### [TRY IT]
Upon reaching the line containing "### TaskRequiredCapability", output that line and all remaining lines exactly, through the end of the entries, and output nothing before it.

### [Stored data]
........
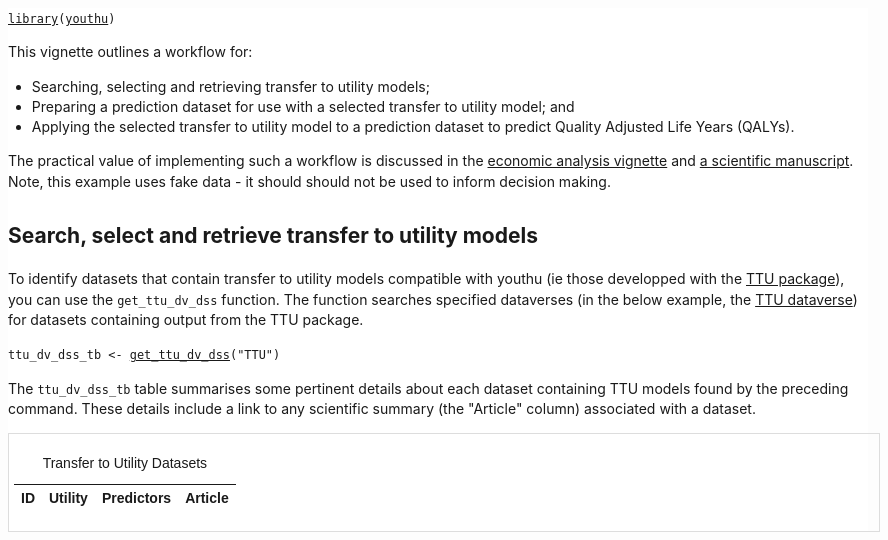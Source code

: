 <div class="highlight">

<pre class='chroma'><code class='language-r' data-lang='r'><span><span class='kr'><a href='https://rdrr.io/r/base/library.html'>library</a></span><span class='o'>(</span><span class='nv'><a href='https://ready4-dev.github.io/youthu/'>youthu</a></span><span class='o'>)</span></span></code></pre>

</div>

This vignette outlines a workflow for:

-   Searching, selecting and retrieving transfer to utility models;
-   Preparing a prediction dataset for use with a selected transfer to utility model; and
-   Applying the selected transfer to utility model to a prediction dataset to predict Quality Adjusted Life Years (QALYs).

The practical value of implementing such a workflow is discussed in the [economic analysis vignette](https://ready4-dev.github.io/youthu/articles/Economic_Analysis.html) and [a scientific manuscript](https://www.medrxiv.org/content/10.1101/2021.07.07.21260129v2.full). Note, this example uses fake data - it should should not be used to inform decision making.

## Search, select and retrieve transfer to utility models

To identify datasets that contain transfer to utility models compatible with youthu (ie those developped with the [TTU package](https://ready4-dev.github.io/TTU/index.html)), you can use the `get_ttu_dv_dss` function. The function searches specified dataverses (in the below example, the [TTU dataverse](https://dataverse.harvard.edu/dataverse/TTU)) for datasets containing output from the TTU package.

<div class="highlight">

<pre class='chroma'><code class='language-r' data-lang='r'><span><span class='nv'>ttu_dv_dss_tb</span> <span class='o'>&lt;-</span> <span class='nf'><a href='https://ready4-dev.github.io/youthu/reference/get_ttu_dv_dss.html'>get_ttu_dv_dss</a></span><span class='o'>(</span><span class='s'>"TTU"</span><span class='o'>)</span></span></code></pre>

</div>

The `ttu_dv_dss_tb` table summarises some pertinent details about each dataset containing TTU models found by the preceding command. These details include a link to any scientific summary (the "Article" column) associated with a dataset.

<div class="highlight">

<div style="border: 1px solid #ddd; padding: 5px; overflow-x: scroll; width:100%; ">

<table class=" lightable-paper lightable-hover lightable-paper" style="font-family: &quot;Arial Narrow&quot;, arial, helvetica, sans-serif; width: auto !important; margin-left: auto; margin-right: auto;border-bottom: 0; font-family: &quot;Arial Narrow&quot;, arial, helvetica, sans-serif; margin-left: auto; margin-right: auto;">
<caption>
Transfer to Utility Datasets
</caption>
<thead>
<tr>
<th style="text-align:left;">
ID
</th>
<th style="text-align:left;">
Utility
</th>
<th style="text-align:left;">
Predictors
</th>
<th style="text-align:left;">
Article
</th>
</tr>
</thead>
<tbody>
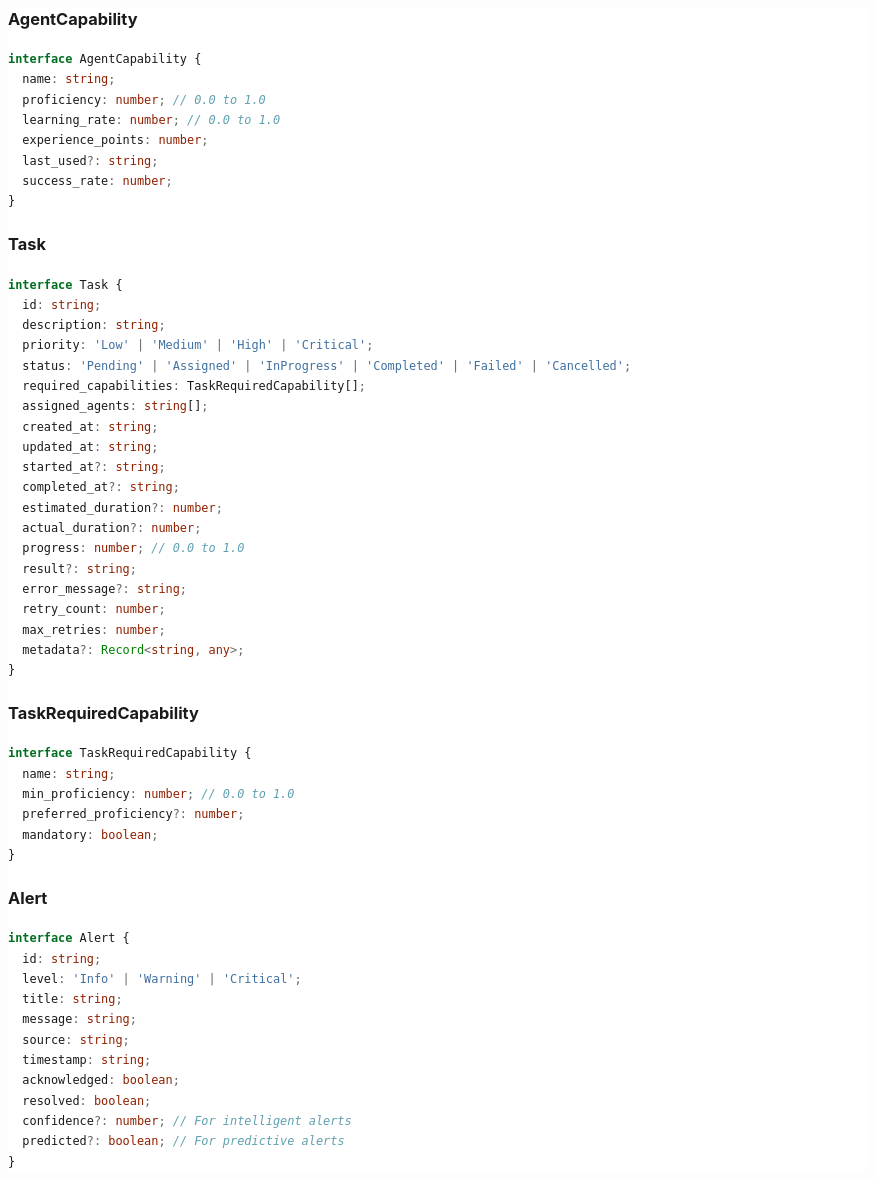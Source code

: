 ### AgentCapability

```typescript
interface AgentCapability {
  name: string;
  proficiency: number; // 0.0 to 1.0
  learning_rate: number; // 0.0 to 1.0
  experience_points: number;
  last_used?: string;
  success_rate: number;
}
```

### Task

```typescript
interface Task {
  id: string;
  description: string;
  priority: 'Low' | 'Medium' | 'High' | 'Critical';
  status: 'Pending' | 'Assigned' | 'InProgress' | 'Completed' | 'Failed' | 'Cancelled';
  required_capabilities: TaskRequiredCapability[];
  assigned_agents: string[];
  created_at: string;
  updated_at: string;
  started_at?: string;
  completed_at?: string;
  estimated_duration?: number;
  actual_duration?: number;
  progress: number; // 0.0 to 1.0
  result?: string;
  error_message?: string;
  retry_count: number;
  max_retries: number;
  metadata?: Record<string, any>;
}
```

### TaskRequiredCapability

```typescript
interface TaskRequiredCapability {
  name: string;
  min_proficiency: number; // 0.0 to 1.0
  preferred_proficiency?: number;
  mandatory: boolean;
}
```

### Alert

```typescript
interface Alert {
  id: string;
  level: 'Info' | 'Warning' | 'Critical';
  title: string;
  message: string;
  source: string;
  timestamp: string;
  acknowledged: boolean;
  resolved: boolean;
  confidence?: number; // For intelligent alerts
  predicted?: boolean; // For predictive alerts
}
```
........
### [THE ANSWER]
### TaskRequiredCapability

```typescript
interface TaskRequiredCapability {
  name: string;
  min_proficiency: number; // 0.0 to 1.0
  preferred_proficiency?: number;
  mandatory: boolean;
}
```

### Alert

```typescript
interface Alert {
  id: string;
  level: 'Info' | 'Warning' | 'Critical';
  title: string;
  message: string;
  source: string;
  timestamp: string;
  acknowledged: boolean;
  resolved: boolean;
  confidence?: number; // For intelligent alerts
  predicted?: boolean; // For predictive alerts
}
```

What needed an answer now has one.